* WHAT TO WORK ON
The lines to transcribe run from the top of the material below to the line with "The RMF is structured as follows: \\", inclusive. Leave the pictures behind.

* INPUT FOR THIS TASK

━━━━

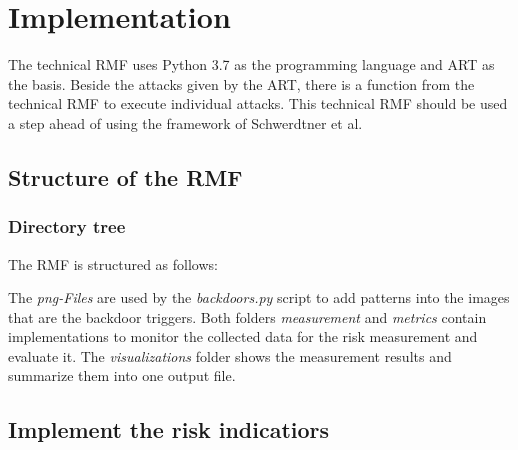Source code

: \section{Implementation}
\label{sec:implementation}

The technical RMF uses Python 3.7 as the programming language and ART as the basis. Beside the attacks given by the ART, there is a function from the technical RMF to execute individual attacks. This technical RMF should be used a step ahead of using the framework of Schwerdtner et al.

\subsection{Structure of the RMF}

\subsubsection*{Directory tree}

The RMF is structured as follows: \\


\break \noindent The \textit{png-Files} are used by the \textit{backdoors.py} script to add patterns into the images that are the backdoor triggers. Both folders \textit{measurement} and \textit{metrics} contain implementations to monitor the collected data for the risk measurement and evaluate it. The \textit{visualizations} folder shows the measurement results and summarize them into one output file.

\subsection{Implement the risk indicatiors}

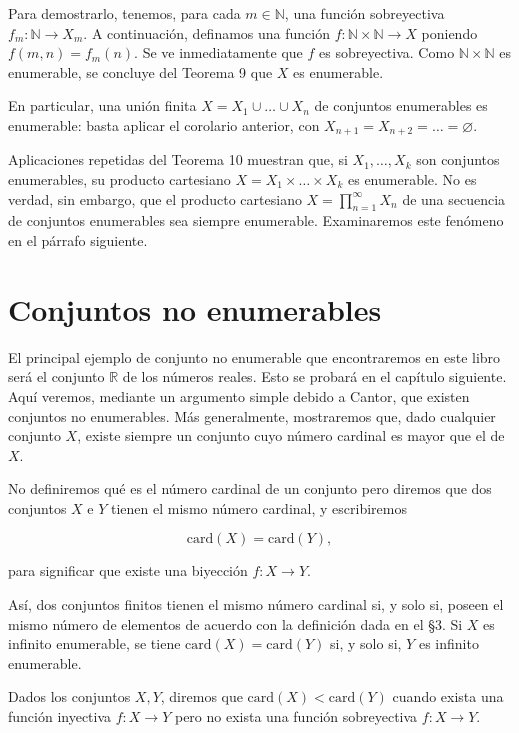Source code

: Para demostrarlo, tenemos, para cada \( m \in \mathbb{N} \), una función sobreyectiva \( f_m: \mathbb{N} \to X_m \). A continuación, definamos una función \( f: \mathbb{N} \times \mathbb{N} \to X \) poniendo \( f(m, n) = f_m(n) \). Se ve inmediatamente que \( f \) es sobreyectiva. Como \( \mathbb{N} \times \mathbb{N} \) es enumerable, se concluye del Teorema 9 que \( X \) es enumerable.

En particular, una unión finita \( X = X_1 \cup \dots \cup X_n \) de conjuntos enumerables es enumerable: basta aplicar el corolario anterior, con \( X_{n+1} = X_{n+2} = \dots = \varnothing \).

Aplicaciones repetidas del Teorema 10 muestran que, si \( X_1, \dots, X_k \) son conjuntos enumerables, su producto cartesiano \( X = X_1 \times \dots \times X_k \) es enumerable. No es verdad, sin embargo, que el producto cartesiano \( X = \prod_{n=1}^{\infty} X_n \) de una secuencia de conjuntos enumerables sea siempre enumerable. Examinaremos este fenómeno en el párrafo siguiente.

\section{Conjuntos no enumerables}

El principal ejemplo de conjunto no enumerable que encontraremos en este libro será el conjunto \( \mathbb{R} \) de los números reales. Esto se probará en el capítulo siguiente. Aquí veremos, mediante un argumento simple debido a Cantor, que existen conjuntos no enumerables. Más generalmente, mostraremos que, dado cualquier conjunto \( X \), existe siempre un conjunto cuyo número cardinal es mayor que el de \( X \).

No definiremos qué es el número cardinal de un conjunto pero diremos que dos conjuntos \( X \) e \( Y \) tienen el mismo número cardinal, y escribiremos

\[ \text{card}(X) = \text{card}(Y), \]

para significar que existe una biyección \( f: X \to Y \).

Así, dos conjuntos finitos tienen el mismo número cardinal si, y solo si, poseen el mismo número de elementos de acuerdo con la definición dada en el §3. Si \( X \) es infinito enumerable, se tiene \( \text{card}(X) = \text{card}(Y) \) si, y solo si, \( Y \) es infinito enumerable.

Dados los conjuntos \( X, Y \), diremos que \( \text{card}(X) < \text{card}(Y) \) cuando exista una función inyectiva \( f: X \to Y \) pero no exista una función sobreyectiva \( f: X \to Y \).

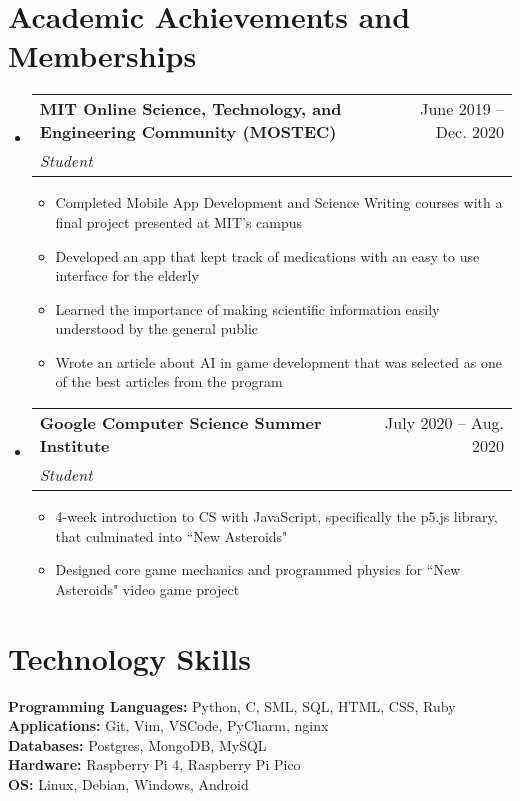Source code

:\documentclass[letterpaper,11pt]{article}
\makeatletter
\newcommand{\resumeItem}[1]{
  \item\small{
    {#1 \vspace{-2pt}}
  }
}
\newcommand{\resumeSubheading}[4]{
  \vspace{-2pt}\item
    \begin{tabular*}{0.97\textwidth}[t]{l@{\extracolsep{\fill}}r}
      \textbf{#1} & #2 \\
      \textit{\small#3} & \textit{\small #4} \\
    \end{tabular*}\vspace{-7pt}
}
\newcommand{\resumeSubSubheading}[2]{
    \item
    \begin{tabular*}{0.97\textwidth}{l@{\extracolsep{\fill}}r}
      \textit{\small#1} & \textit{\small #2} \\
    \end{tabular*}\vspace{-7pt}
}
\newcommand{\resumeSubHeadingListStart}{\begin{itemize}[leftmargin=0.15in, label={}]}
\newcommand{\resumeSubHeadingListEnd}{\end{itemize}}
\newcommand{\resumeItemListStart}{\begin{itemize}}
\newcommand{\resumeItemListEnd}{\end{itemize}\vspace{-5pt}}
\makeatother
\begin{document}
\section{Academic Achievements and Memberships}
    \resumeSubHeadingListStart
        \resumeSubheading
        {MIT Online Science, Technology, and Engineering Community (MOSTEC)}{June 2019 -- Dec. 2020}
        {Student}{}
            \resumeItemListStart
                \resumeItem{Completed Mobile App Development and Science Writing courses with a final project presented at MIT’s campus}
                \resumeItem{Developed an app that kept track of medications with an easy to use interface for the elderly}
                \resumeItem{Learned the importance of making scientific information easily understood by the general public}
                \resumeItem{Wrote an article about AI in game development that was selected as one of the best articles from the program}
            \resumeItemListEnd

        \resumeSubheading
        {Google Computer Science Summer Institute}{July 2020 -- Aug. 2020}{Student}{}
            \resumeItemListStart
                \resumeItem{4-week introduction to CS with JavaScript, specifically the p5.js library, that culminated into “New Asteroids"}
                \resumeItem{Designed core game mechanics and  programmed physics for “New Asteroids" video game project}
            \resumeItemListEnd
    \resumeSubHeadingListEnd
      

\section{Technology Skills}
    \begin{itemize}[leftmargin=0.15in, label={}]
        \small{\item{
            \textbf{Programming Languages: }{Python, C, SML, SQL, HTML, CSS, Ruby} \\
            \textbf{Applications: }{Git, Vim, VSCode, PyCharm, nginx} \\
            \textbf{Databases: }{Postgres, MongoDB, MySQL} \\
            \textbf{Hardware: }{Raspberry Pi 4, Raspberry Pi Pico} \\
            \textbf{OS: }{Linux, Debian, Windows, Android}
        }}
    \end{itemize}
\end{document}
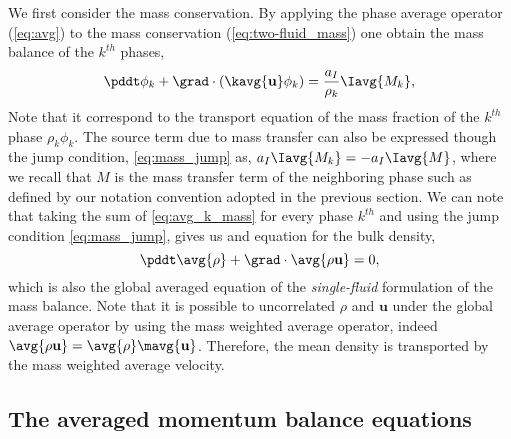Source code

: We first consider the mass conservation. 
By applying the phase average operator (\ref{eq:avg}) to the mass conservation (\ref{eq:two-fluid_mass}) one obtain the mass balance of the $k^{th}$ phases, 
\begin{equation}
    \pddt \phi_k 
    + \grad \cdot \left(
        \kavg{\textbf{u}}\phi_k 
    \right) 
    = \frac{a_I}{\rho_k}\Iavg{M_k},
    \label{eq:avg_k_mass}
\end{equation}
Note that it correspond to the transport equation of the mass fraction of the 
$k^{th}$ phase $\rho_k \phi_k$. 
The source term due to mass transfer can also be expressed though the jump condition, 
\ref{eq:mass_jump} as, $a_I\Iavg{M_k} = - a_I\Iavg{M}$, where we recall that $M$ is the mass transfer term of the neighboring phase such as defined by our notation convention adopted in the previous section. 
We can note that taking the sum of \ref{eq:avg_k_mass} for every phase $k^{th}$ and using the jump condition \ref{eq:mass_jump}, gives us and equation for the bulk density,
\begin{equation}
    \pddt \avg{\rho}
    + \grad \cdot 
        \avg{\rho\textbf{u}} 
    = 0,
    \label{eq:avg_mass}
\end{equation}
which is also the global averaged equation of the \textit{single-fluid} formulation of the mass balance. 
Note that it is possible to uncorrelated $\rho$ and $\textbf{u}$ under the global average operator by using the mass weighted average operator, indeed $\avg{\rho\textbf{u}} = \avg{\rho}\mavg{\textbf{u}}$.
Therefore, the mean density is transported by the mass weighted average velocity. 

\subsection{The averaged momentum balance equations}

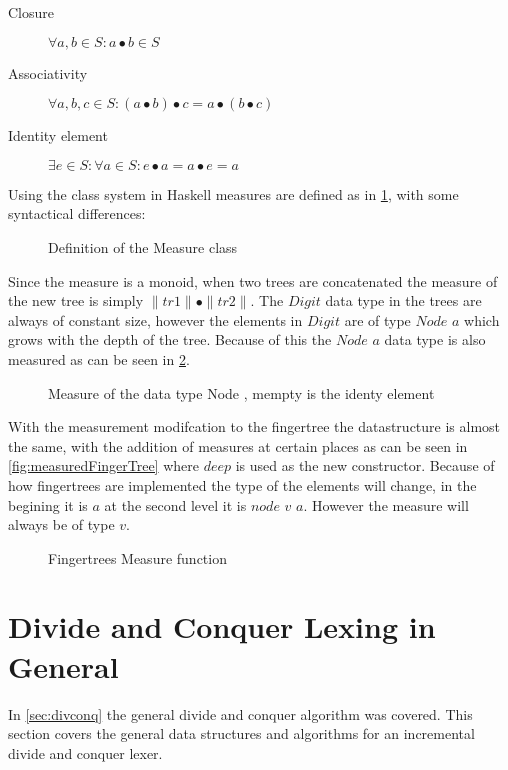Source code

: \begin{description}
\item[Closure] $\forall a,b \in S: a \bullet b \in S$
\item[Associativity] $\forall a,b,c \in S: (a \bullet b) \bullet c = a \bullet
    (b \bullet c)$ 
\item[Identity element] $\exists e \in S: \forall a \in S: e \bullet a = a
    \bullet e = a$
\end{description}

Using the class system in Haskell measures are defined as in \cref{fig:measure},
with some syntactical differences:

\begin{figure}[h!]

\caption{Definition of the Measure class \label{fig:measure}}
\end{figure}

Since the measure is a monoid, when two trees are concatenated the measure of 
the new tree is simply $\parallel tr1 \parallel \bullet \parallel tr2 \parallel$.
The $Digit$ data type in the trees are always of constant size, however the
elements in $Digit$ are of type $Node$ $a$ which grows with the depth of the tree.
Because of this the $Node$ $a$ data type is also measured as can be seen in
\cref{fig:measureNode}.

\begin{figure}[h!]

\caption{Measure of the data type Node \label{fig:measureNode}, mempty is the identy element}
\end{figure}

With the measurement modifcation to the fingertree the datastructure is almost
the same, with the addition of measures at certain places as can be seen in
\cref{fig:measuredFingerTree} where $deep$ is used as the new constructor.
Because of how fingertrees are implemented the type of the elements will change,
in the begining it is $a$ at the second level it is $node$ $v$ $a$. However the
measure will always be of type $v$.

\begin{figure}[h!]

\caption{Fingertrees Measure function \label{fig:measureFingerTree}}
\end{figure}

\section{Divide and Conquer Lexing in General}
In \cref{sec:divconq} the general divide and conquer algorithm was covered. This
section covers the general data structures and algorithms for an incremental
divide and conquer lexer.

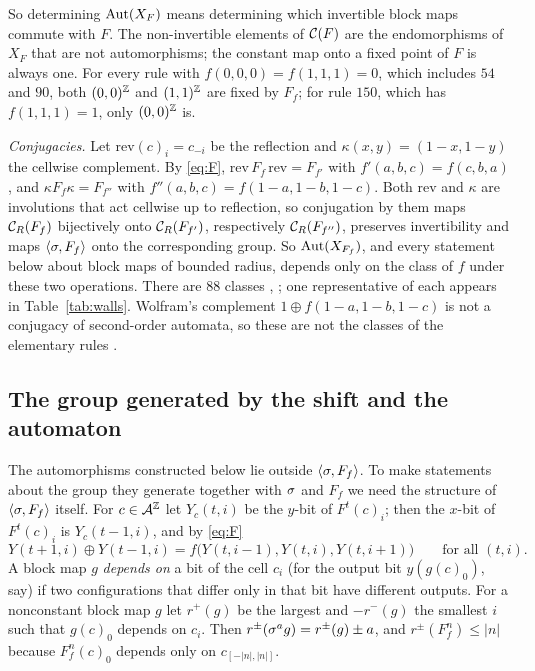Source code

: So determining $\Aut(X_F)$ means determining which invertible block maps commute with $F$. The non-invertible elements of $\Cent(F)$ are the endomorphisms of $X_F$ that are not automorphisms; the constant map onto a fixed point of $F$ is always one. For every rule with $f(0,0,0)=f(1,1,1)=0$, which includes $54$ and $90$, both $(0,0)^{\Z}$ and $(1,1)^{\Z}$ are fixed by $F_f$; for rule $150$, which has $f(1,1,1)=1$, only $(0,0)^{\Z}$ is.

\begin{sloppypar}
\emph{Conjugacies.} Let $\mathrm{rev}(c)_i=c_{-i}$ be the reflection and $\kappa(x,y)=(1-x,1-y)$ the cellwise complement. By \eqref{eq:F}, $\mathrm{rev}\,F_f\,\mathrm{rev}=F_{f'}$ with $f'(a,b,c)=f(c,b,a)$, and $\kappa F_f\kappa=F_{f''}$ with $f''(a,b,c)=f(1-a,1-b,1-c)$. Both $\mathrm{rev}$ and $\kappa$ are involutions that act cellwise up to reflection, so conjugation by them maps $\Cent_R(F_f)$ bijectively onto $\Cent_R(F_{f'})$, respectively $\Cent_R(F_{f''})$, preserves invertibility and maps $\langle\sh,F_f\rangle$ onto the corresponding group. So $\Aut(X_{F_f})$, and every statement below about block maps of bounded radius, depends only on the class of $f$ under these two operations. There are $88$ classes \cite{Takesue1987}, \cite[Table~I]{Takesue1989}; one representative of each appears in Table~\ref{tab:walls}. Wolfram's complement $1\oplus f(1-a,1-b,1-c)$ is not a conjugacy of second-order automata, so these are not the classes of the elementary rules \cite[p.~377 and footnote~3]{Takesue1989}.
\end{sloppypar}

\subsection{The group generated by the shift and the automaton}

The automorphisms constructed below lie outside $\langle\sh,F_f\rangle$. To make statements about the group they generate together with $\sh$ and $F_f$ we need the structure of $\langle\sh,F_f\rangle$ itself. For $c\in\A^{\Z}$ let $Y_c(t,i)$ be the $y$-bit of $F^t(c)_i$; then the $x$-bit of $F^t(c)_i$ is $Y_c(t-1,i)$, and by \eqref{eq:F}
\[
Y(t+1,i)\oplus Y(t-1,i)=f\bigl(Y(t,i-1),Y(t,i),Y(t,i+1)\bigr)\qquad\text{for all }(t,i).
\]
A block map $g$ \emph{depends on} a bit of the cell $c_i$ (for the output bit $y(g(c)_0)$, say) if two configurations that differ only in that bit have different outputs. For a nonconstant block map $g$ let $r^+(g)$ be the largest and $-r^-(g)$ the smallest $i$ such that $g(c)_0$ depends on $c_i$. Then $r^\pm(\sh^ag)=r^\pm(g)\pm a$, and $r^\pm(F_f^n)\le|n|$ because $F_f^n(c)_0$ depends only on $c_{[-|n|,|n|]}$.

━━━━

* SOLUTION TO THE PROBLEM
Source code

: \section{Implementation}
\label{sec:implementation}

The technical RMF uses Python 3.7 as the programming language and ART as the basis. Beside the attacks given by the ART, there is a function from the technical RMF to execute individual attacks. This technical RMF should be used a step ahead of using the framework of Schwerdtner et al.

\subsection{Structure of the RMF}

\subsubsection*{Directory tree}

The RMF is structured as follows: \\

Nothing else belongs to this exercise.